§ **TASK BRIEF**:
Scan the records for the word "class". Copy each line that includes it.

§ **RECORD EXTRACTS**:
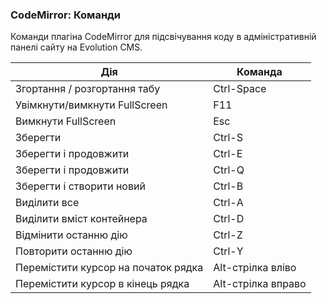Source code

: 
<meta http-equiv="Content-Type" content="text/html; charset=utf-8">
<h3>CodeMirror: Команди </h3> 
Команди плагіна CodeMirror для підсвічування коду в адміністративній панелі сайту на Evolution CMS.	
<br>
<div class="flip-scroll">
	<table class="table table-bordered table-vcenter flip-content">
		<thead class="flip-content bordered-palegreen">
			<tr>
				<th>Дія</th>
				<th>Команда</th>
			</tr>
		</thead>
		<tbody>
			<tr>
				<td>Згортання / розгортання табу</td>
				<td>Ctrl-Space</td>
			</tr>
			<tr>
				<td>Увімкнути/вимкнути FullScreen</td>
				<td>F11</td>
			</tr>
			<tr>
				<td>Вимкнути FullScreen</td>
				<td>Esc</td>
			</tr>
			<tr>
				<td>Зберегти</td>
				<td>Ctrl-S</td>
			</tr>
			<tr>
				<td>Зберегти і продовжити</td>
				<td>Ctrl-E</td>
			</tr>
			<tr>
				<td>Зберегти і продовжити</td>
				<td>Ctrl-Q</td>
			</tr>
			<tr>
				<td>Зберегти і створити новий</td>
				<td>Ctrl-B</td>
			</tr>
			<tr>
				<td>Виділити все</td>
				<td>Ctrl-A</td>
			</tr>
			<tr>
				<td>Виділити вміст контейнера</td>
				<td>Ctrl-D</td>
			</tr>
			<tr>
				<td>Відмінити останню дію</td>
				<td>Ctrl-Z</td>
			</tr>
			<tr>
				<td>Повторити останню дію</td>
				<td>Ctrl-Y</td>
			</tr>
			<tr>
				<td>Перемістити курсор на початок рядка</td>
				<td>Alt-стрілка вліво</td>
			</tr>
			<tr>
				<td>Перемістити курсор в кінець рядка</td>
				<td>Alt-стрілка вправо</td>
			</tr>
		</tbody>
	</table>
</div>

§ **ANSWER FOR THE TASK**:
<div class="flip-scroll">
	<table class="table table-bordered table-vcenter flip-content">
		<thead class="flip-content bordered-palegreen">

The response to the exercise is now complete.